=== Provided data ===
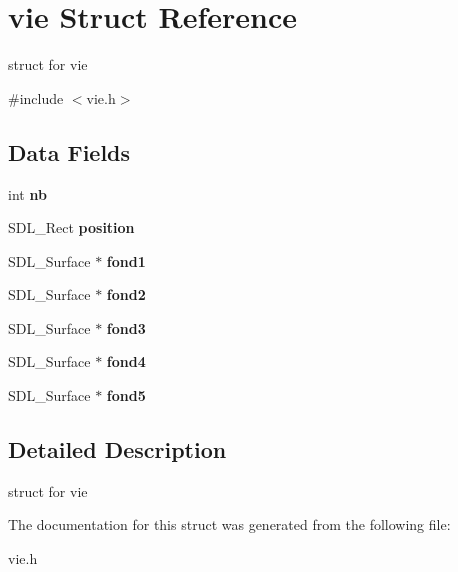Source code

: \hypertarget{structvie}{}\section{vie Struct Reference}
\label{structvie}


struct for vie  




{\ttfamily \#include $<$vie.\+h$>$}

\subsection*{Data Fields}
\begin{DoxyCompactItemize}
\item 
\mbox{\label{structvie_a02356445cb49a7290950ab15cebccdd9}} 
int {\bfseries nb}
\item 
\mbox{\label{structvie_a916050892cf1e7b8039952dcafa44825}} 
S\+D\+L\+\_\+\+Rect {\bfseries position}
\item 
\mbox{\label{structvie_a7616ae8ecc97b7fb2d92be6a858014ad}} 
S\+D\+L\+\_\+\+Surface $\ast$ {\bfseries fond1}
\item 
\mbox{\label{structvie_a6ecad7f4161cb602faa27d2de9e3ee50}} 
S\+D\+L\+\_\+\+Surface $\ast$ {\bfseries fond2}
\item 
\mbox{\label{structvie_a9763ef794bb12262f5826b911d20e42b}} 
S\+D\+L\+\_\+\+Surface $\ast$ {\bfseries fond3}
\item 
\mbox{\label{structvie_a0b08072b8c7ec9e1adfd6e26b4fcb39f}} 
S\+D\+L\+\_\+\+Surface $\ast$ {\bfseries fond4}
\item 
\mbox{\label{structvie_adabeccdf7e33dd53ac6d85a24fc3931d}} 
S\+D\+L\+\_\+\+Surface $\ast$ {\bfseries fond5}
\end{DoxyCompactItemize}


\subsection{Detailed Description}
struct for vie 

The documentation for this struct was generated from the following file\+:\begin{DoxyCompactItemize}
\item 
vie.\+h\end{DoxyCompactItemize}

=== Work item ===
All entries above must be printed again verbatim, with images excluded.

=== Result of this exercise ===
Source code

: \hypertarget{structvie}{}\section{vie Struct Reference}
\label{structvie}


struct for vie  




{\ttfamily \#include $<$vie.\+h$>$}

\subsection*{Data Fields}
\begin{DoxyCompactItemize}
\item 
\mbox{\label{structvie_a02356445cb49a7290950ab15cebccdd9}} 
int {\bfseries nb}
\item 
\mbox{\label{structvie_a916050892cf1e7b8039952dcafa44825}} 
S\+D\+L\+\_\+\+Rect {\bfseries position}
\item 
\mbox{\label{structvie_a7616ae8ecc97b7fb2d92be6a858014ad}} 
S\+D\+L\+\_\+\+Surface $\ast$ {\bfseries fond1}
\item 
\mbox{\label{structvie_a6ecad7f4161cb602faa27d2de9e3ee50}} 
S\+D\+L\+\_\+\+Surface $\ast$ {\bfseries fond2}
\item 
\mbox{\label{structvie_a9763ef794bb12262f5826b911d20e42b}} 
S\+D\+L\+\_\+\+Surface $\ast$ {\bfseries fond3}
\item 
\mbox{\label{structvie_a0b08072b8c7ec9e1adfd6e26b4fcb39f}} 
S\+D\+L\+\_\+\+Surface $\ast$ {\bfseries fond4}
\item 
\mbox{\label{structvie_adabeccdf7e33dd53ac6d85a24fc3931d}} 
S\+D\+L\+\_\+\+Surface $\ast$ {\bfseries fond5}
\end{DoxyCompactItemize}


\subsection{Detailed Description}
struct for vie 

The documentation for this struct was generated from the following file\+:\begin{DoxyCompactItemize}
\item 
vie.\+h\end{DoxyCompactItemize}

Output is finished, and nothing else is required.